#### Exercise data ####

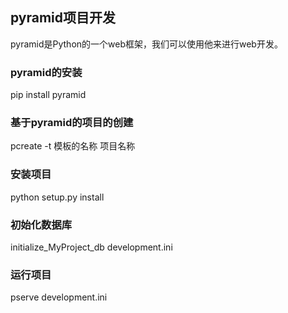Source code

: ## pyramid项目开发 ##
pyramid是Python的一个web框架，我们可以使用他来进行web开发。
### pyramid的安装 ###
pip install pyramid
### 基于pyramid的项目的创建 ###
pcreate -t 模板的名称 项目名称
### 安装项目 ###
python setup.py install
### 初始化数据库 ###
initialize_MyProject_db development.ini
### 运行项目 ###
pserve development.ini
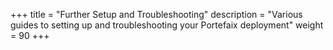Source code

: +++
title = "Further Setup and Troubleshooting"
description = "Various guides to setting up and troubleshooting your Portefaix deployment"
weight = 90
+++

####

### [Task instructions]
What the answer needs is every record above, exactly as written, and no pictures.

### [Response area]
Source code

: ## pyramid项目开发 ##
pyramid是Python的一个web框架，我们可以使用他来进行web开发。
### pyramid的安装 ###
pip install pyramid
### 基于pyramid的项目的创建 ###
pcreate -t 模板的名称 项目名称
### 安装项目 ###
python setup.py install
### 初始化数据库 ###
initialize_MyProject_db development.ini
### 运行项目 ###
pserve development.ini
Source code

: +++
title = "Further Setup and Troubleshooting"
description = "Various guides to setting up and troubleshooting your Portefaix deployment"
weight = 90
+++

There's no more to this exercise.